Exercise objective => Give the data again exactly as written, skipping any pictures.

-- Given data follows --

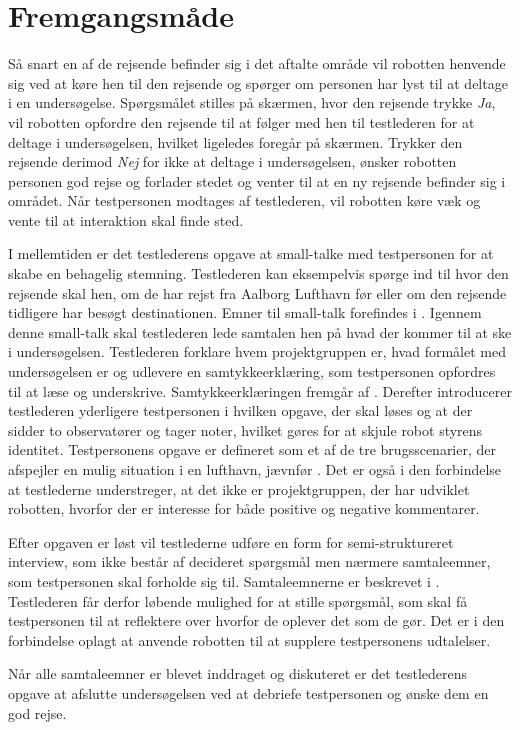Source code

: \section{Fremgangsmåde}
\label{ParametreFremgangsmaade}
%
Så snart en af de rejsende befinder sig i det aftalte område vil robotten henvende sig ved at køre hen til den rejsende og spørger om personen har lyst til at deltage i en undersøgelse. Spørgsmålet stilles på skærmen, hvor den rejsende trykke \textit{Ja}, vil robotten opfordre den rejsende til at følger med hen til testlederen for at deltage i undersøgelsen, hvilket ligeledes foregår på skærmen. Trykker den rejsende derimod \textit{Nej} for ikke at deltage i undersøgelsen, ønsker robotten personen god rejse og forlader stedet og venter til at en ny rejsende befinder sig i området. Når testpersonen modtages af testlederen, vil robotten køre væk og vente til at interaktion skal finde sted. 

I mellemtiden er det testlederens opgave at small-talke med testpersonen for at skabe en behagelig stemning. Testlederen kan eksempelvis spørge ind til hvor den rejsende skal hen, om de har rejst fra Aalborg Lufthavn før eller om den rejsende tidligere har besøgt destinationen. Emner til small-talk forefindes i . Igennem denne small-talk skal testlederen lede samtalen hen på hvad der kommer til at ske i undersøgelsen. Testlederen forklare hvem projektgruppen er, hvad formålet med undersøgelsen er og udlevere en samtykkeerklæring, som testpersonen opfordres til at læse og underskrive. Samtykkeerklæringen fremgår af . Derefter introducerer testlederen yderligere testpersonen i hvilken opgave, der skal løses og at der sidder to observatører og tager noter, hvilket gøres for at skjule robot styrens identitet. Testpersonens opgave er defineret som et af de tre brugsscenarier, der afspejler en mulig situation i en lufthavn, jævnfør . Det er også i den forbindelse at testlederne understreger, at det ikke er projektgruppen, der har udviklet robotten, hvorfor der er interesse for både positive og negative kommentarer. 

Efter opgaven er løst vil testlederne udføre en form for semi-struktureret interview, som ikke består af decideret spørgsmål men nærmere samtaleemner, som testpersonen skal forholde sig til. Samtaleemnerne er beskrevet i . Testlederen får derfor løbende mulighed for at stille spørgsmål, som skal få testpersonen til at reflektere over hvorfor de oplever det som de gør. Det er i den forbindelse oplagt at anvende robotten til at supplere testpersonens udtalelser. 

Når alle samtaleemner er blevet inddraget og diskuteret er det testlederens opgave at afslutte undersøgelsen ved at debriefe testpersonen og ønske dem en god rejse.       



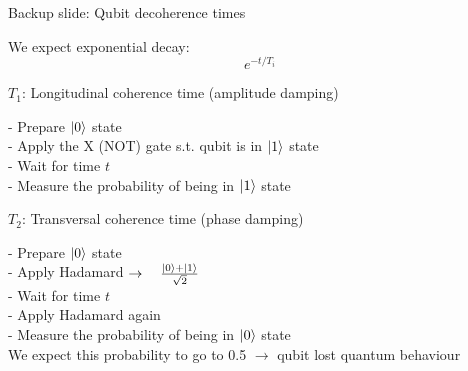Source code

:\documentclass[10pt]{beamer}
\begin{document}
{
\begin{frame}[fragile]{Backup slide: Qubit decoherence times}

We expect exponential decay:
\begin{equation}
e^{−t/T_i}
\end{equation}

\begin{block}{$T_1$: Longitudinal coherence time (amplitude damping)}

- Prepare $\ket{0}$ state\\
- Apply the X (NOT) gate s.t. qubit is in $\ket{1}$ state\\
- Wait for time $t$\\
- Measure the probability of being in $\ket{1}$ state

\end{block}
\begin{block}{$T_2$: Transversal coherence time (phase damping)}

- Prepare $\ket{0}$ state\\
- Apply Hadamard $\rightarrow \quad \frac{\ket{0}+\ket{1}}{\sqrt{2}}$\\
- Wait for time $t$\\
- Apply Hadamard again\\
- Measure the probability of being in $\ket{0}$ state\\

We expect this probability to go to 0.5 $\rightarrow$ qubit lost quantum behaviour
\end{block}

\end{frame}
}
\end{document}
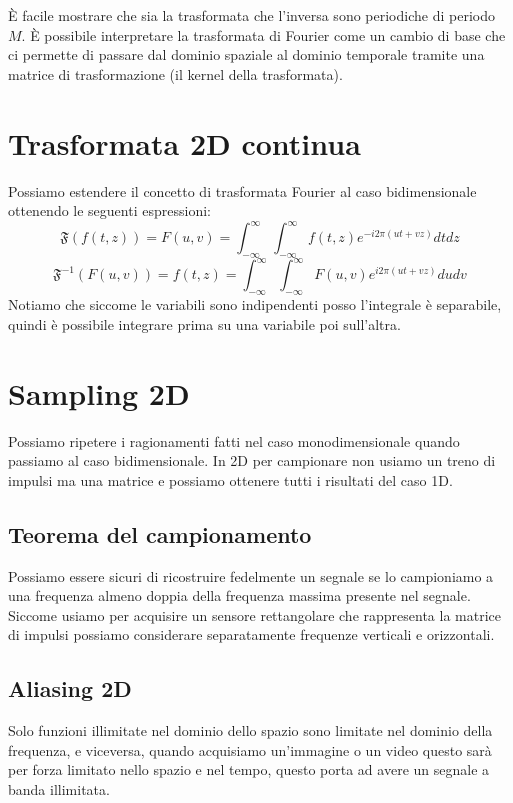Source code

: È facile mostrare che sia la trasformata che l'inversa sono periodiche di periodo $M$. È possibile interpretare la trasformata di Fourier come un cambio di base che ci permette di passare dal dominio spaziale al dominio temporale tramite una matrice di trasformazione (il kernel della trasformata).

\section{Trasformata 2D continua}
Possiamo estendere il concetto di trasformata Fourier al caso bidimensionale ottenendo le seguenti espressioni:
\begin{equation}
	\mathfrak{F}(f(t,z)) = F(u,v) = \int_{-\infty}^{\infty}\int_{-\infty}^{\infty} f(t, z)  e^{-i2\pi (ut + vz)} dt dz
\end{equation}
\begin{equation}
	\mathfrak{F}^{-1}(F(u,v)) = f(t,z) = \int_{-\infty}^{\infty}\int_{-\infty}^{\infty} F(u,v)  e^{i2\pi (ut + vz)} du dv
\end{equation}
Notiamo che siccome le variabili sono indipendenti posso l'integrale è separabile, quindi è possibile integrare prima su una variabile poi sull'altra.

\section{Sampling 2D}
Possiamo ripetere i ragionamenti fatti nel caso monodimensionale quando passiamo al caso bidimensionale. In 2D per campionare non usiamo un treno di impulsi ma una matrice e possiamo ottenere tutti i risultati del caso 1D.
\subsection{Teorema del campionamento}
Possiamo essere sicuri di ricostruire fedelmente un segnale se lo campioniamo a una frequenza almeno doppia della frequenza massima presente nel segnale. Siccome usiamo per acquisire un sensore rettangolare che rappresenta la matrice di impulsi possiamo considerare separatamente frequenze verticali e orizzontali.
\subsection{Aliasing 2D}
Solo funzioni illimitate nel dominio dello spazio sono limitate nel dominio della frequenza, e viceversa, quando acquisiamo un'immagine o un video questo sarà per forza limitato nello spazio e nel tempo, questo porta ad avere un segnale a banda illimitata.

-- Given data concluded --

Answer =>
Source code

: \section{Fremgangsmåde}
\label{ParametreFremgangsmaade}
%
Så snart en af de rejsende befinder sig i det aftalte område vil robotten henvende sig ved at køre hen til den rejsende og spørger om personen har lyst til at deltage i en undersøgelse. Spørgsmålet stilles på skærmen, hvor den rejsende trykke \textit{Ja}, vil robotten opfordre den rejsende til at følger med hen til testlederen for at deltage i undersøgelsen, hvilket ligeledes foregår på skærmen. Trykker den rejsende derimod \textit{Nej} for ikke at deltage i undersøgelsen, ønsker robotten personen god rejse og forlader stedet og venter til at en ny rejsende befinder sig i området. Når testpersonen modtages af testlederen, vil robotten køre væk og vente til at interaktion skal finde sted. 

I mellemtiden er det testlederens opgave at small-talke med testpersonen for at skabe en behagelig stemning. Testlederen kan eksempelvis spørge ind til hvor den rejsende skal hen, om de har rejst fra Aalborg Lufthavn før eller om den rejsende tidligere har besøgt destinationen. Emner til small-talk forefindes i . Igennem denne small-talk skal testlederen lede samtalen hen på hvad der kommer til at ske i undersøgelsen. Testlederen forklare hvem projektgruppen er, hvad formålet med undersøgelsen er og udlevere en samtykkeerklæring, som testpersonen opfordres til at læse og underskrive. Samtykkeerklæringen fremgår af . Derefter introducerer testlederen yderligere testpersonen i hvilken opgave, der skal løses og at der sidder to observatører og tager noter, hvilket gøres for at skjule robot styrens identitet. Testpersonens opgave er defineret som et af de tre brugsscenarier, der afspejler en mulig situation i en lufthavn, jævnfør . Det er også i den forbindelse at testlederne understreger, at det ikke er projektgruppen, der har udviklet robotten, hvorfor der er interesse for både positive og negative kommentarer. 

Efter opgaven er løst vil testlederne udføre en form for semi-struktureret interview, som ikke består af decideret spørgsmål men nærmere samtaleemner, som testpersonen skal forholde sig til. Samtaleemnerne er beskrevet i . Testlederen får derfor løbende mulighed for at stille spørgsmål, som skal få testpersonen til at reflektere over hvorfor de oplever det som de gør. Det er i den forbindelse oplagt at anvende robotten til at supplere testpersonens udtalelser. 

Når alle samtaleemner er blevet inddraget og diskuteret er det testlederens opgave at afslutte undersøgelsen ved at debriefe testpersonen og ønske dem en god rejse.       



Source code

:\documentclass[10pt]{beamer}
\begin{document}
{
\begin{frame}[fragile]{Backup slide: Qubit decoherence times}

We expect exponential decay:
\begin{equation}
e^{−t/T_i}
\end{equation}

\begin{block}{$T_1$: Longitudinal coherence time (amplitude damping)}

- Prepare $\ket{0}$ state\\
- Apply the X (NOT) gate s.t. qubit is in $\ket{1}$ state\\
- Wait for time $t$\\
- Measure the probability of being in $\ket{1}$ state

\end{block}
\begin{block}{$T_2$: Transversal coherence time (phase damping)}

- Prepare $\ket{0}$ state\\
- Apply Hadamard $\rightarrow \quad \frac{\ket{0}+\ket{1}}{\sqrt{2}}$\\
- Wait for time $t$\\
- Apply Hadamard again\\
- Measure the probability of being in $\ket{0}$ state\\

We expect this probability to go to 0.5 $\rightarrow$ qubit lost quantum behaviour
\end{block}

\end{frame}
}
\end{document}
Source code

: È facile mostrare che sia la trasformata che l'inversa sono periodiche di periodo $M$. È possibile interpretare la trasformata di Fourier come un cambio di base che ci permette di passare dal dominio spaziale al dominio temporale tramite una matrice di trasformazione (il kernel della trasformata).

\section{Trasformata 2D continua}
Possiamo estendere il concetto di trasformata Fourier al caso bidimensionale ottenendo le seguenti espressioni:
\begin{equation}
	\mathfrak{F}(f(t,z)) = F(u,v) = \int_{-\infty}^{\infty}\int_{-\infty}^{\infty} f(t, z)  e^{-i2\pi (ut + vz)} dt dz
\end{equation}
\begin{equation}
	\mathfrak{F}^{-1}(F(u,v)) = f(t,z) = \int_{-\infty}^{\infty}\int_{-\infty}^{\infty} F(u,v)  e^{i2\pi (ut + vz)} du dv
\end{equation}
Notiamo che siccome le variabili sono indipendenti posso l'integrale è separabile, quindi è possibile integrare prima su una variabile poi sull'altra.

\section{Sampling 2D}
Possiamo ripetere i ragionamenti fatti nel caso monodimensionale quando passiamo al caso bidimensionale. In 2D per campionare non usiamo un treno di impulsi ma una matrice e possiamo ottenere tutti i risultati del caso 1D.
\subsection{Teorema del campionamento}
Possiamo essere sicuri di ricostruire fedelmente un segnale se lo campioniamo a una frequenza almeno doppia della frequenza massima presente nel segnale. Siccome usiamo per acquisire un sensore rettangolare che rappresenta la matrice di impulsi possiamo considerare separatamente frequenze verticali e orizzontali.
\subsection{Aliasing 2D}
Solo funzioni illimitate nel dominio dello spazio sono limitate nel dominio della frequenza, e viceversa, quando acquisiamo un'immagine o un video questo sarà per forza limitato nello spazio e nel tempo, questo porta ad avere un segnale a banda illimitata.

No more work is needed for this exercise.